#### [Your assignment]
Copy exactly every line below, from the first through the one that contains "Use of the integration", and skip all pictures.

#### [Records shown]

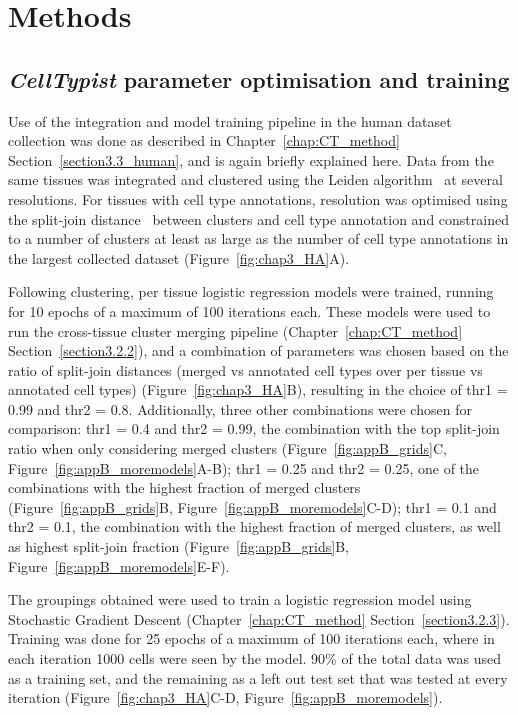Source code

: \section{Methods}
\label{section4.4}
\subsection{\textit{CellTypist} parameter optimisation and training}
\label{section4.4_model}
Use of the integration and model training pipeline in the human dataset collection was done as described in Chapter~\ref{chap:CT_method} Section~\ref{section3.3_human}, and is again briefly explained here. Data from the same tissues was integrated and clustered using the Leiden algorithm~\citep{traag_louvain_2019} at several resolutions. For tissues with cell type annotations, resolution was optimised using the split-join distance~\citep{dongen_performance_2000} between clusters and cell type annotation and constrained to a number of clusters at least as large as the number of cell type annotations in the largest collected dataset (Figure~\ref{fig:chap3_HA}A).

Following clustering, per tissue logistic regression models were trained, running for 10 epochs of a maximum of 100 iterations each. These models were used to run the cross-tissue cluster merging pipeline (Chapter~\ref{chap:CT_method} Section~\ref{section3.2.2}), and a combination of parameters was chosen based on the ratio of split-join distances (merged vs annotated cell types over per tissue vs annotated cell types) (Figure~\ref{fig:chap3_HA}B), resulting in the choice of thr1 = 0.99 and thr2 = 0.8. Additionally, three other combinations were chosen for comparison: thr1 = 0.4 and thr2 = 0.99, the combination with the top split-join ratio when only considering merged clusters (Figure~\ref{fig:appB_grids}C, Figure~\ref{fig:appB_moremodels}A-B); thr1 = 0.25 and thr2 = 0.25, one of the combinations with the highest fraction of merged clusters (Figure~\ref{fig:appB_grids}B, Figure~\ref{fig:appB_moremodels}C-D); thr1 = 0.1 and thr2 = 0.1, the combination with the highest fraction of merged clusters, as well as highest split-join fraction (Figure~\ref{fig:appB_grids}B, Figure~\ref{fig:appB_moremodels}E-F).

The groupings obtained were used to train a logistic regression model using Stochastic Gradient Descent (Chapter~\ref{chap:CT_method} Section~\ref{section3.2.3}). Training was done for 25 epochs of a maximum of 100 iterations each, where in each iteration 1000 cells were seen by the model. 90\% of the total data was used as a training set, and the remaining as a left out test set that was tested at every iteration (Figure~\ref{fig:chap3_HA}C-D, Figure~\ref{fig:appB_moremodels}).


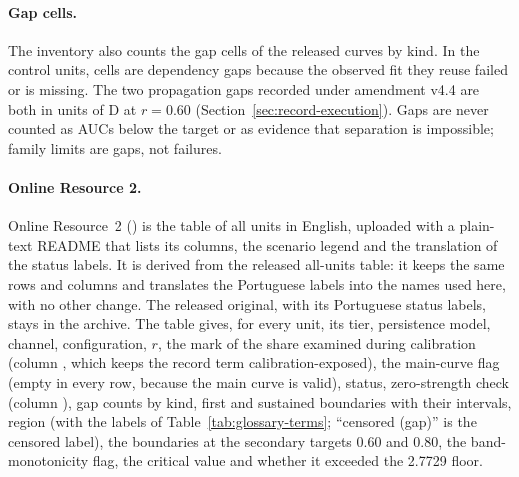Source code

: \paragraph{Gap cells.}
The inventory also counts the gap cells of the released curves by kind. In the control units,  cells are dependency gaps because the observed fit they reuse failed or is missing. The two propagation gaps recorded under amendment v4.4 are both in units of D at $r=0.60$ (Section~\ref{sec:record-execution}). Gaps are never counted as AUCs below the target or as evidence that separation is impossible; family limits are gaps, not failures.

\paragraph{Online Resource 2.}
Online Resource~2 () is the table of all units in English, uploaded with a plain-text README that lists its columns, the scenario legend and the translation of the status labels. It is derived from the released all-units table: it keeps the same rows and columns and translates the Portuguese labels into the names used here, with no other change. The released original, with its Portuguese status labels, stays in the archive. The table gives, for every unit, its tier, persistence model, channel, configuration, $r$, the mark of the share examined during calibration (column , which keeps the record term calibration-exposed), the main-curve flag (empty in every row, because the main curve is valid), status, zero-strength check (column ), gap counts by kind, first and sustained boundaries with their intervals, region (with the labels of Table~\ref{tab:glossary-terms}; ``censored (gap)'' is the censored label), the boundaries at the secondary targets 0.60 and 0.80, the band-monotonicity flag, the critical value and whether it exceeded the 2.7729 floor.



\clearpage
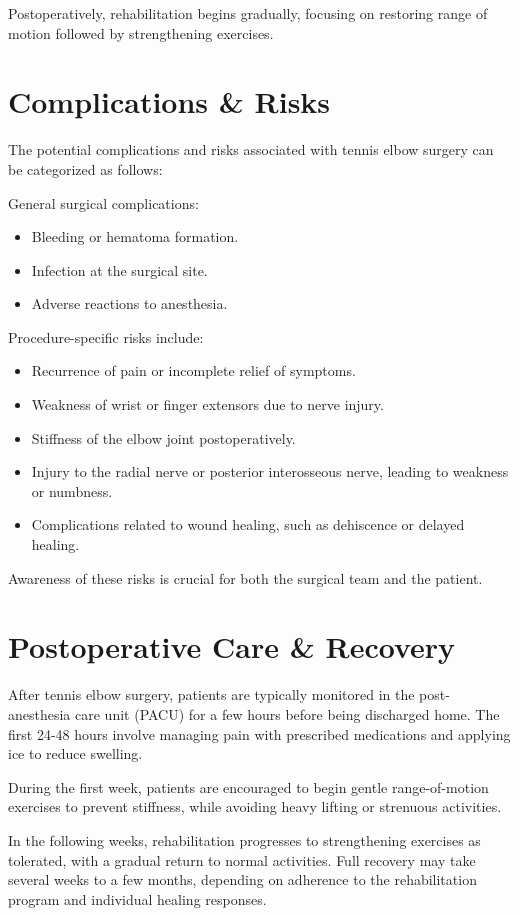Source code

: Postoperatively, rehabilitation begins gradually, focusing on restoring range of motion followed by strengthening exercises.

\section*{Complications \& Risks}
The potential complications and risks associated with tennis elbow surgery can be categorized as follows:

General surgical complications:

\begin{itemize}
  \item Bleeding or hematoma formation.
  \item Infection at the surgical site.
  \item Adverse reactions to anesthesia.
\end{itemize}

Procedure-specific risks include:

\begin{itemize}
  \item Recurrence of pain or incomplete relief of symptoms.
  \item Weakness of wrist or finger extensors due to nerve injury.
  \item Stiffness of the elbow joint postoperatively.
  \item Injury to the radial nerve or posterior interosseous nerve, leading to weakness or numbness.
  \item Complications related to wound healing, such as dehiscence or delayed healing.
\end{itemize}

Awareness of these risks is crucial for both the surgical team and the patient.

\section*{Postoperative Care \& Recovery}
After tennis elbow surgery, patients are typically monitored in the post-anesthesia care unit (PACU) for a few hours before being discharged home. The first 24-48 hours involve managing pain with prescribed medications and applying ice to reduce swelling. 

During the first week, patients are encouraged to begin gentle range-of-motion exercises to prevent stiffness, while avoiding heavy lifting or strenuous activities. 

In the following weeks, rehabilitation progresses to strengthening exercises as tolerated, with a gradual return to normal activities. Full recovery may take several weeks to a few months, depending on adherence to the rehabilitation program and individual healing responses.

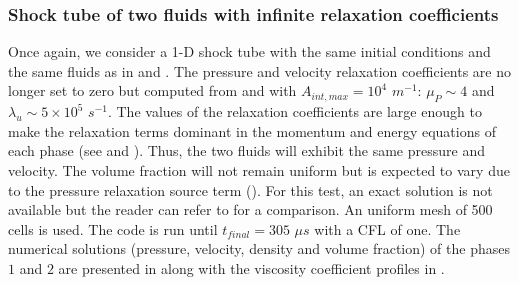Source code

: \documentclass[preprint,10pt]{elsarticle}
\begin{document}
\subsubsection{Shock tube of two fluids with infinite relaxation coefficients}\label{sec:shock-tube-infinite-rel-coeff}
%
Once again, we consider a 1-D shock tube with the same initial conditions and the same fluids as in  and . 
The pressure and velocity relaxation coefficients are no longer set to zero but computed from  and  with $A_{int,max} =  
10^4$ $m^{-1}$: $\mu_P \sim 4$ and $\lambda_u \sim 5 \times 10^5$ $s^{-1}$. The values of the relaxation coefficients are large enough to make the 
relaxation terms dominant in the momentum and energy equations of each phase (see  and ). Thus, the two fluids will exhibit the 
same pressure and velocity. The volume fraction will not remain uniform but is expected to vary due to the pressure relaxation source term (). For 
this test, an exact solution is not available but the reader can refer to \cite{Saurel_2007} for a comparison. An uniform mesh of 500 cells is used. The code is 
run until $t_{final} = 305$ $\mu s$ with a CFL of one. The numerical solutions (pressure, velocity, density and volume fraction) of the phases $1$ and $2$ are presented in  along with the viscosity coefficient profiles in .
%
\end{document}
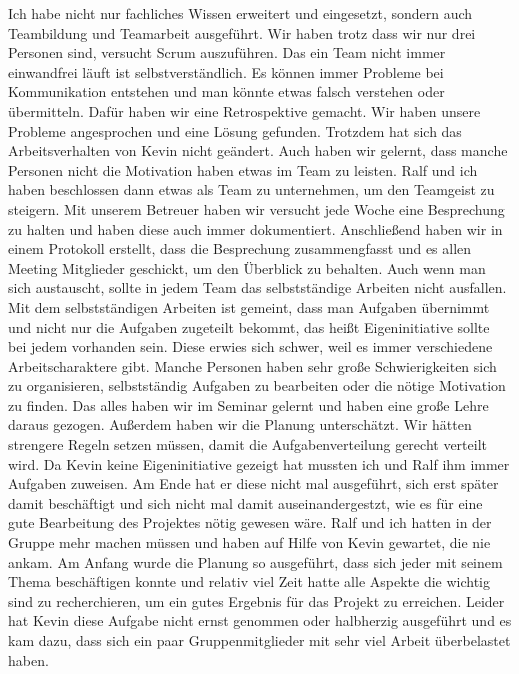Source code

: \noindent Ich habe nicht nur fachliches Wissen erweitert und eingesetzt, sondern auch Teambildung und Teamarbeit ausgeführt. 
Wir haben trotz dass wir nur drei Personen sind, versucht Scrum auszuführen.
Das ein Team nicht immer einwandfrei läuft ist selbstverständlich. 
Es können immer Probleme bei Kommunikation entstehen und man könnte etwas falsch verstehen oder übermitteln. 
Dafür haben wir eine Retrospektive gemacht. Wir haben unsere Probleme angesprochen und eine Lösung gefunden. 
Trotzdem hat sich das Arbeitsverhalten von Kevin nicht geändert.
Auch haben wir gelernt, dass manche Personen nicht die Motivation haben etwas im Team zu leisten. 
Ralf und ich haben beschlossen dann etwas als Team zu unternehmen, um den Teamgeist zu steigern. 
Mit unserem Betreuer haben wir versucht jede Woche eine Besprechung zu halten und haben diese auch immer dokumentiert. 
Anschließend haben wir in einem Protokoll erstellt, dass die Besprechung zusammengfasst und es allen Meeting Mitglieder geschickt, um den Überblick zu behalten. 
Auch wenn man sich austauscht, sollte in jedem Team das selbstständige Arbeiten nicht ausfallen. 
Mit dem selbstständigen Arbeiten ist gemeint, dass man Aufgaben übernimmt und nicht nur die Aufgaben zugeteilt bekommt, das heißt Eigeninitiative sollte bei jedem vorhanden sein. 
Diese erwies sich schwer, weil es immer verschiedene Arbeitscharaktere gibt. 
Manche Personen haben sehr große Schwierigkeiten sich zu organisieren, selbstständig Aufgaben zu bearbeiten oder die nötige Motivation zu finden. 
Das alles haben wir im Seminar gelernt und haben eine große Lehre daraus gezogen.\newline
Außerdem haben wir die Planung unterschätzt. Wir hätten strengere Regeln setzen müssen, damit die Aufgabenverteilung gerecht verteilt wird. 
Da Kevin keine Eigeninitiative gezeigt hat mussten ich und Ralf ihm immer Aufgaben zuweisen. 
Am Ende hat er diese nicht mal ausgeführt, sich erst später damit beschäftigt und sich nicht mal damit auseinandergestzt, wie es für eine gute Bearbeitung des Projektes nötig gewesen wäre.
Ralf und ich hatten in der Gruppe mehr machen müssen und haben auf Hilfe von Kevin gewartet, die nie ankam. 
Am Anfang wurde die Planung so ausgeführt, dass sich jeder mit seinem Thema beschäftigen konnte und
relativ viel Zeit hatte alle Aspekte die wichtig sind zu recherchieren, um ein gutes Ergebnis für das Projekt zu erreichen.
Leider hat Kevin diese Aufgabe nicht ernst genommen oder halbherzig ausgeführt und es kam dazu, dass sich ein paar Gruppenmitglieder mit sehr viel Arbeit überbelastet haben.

#### [The answer]
Source code

: \section{Methods}
\label{section4.4}
\subsection{\textit{CellTypist} parameter optimisation and training}
\label{section4.4_model}
Use of the integration and model training pipeline in the human dataset collection was done as described in Chapter~\ref{chap:CT_method} Section~\ref{section3.3_human}, and is again briefly explained here. Data from the same tissues was integrated and clustered using the Leiden algorithm~\citep{traag_louvain_2019} at several resolutions. For tissues with cell type annotations, resolution was optimised using the split-join distance~\citep{dongen_performance_2000} between clusters and cell type annotation and constrained to a number of clusters at least as large as the number of cell type annotations in the largest collected dataset (Figure~\ref{fig:chap3_HA}A).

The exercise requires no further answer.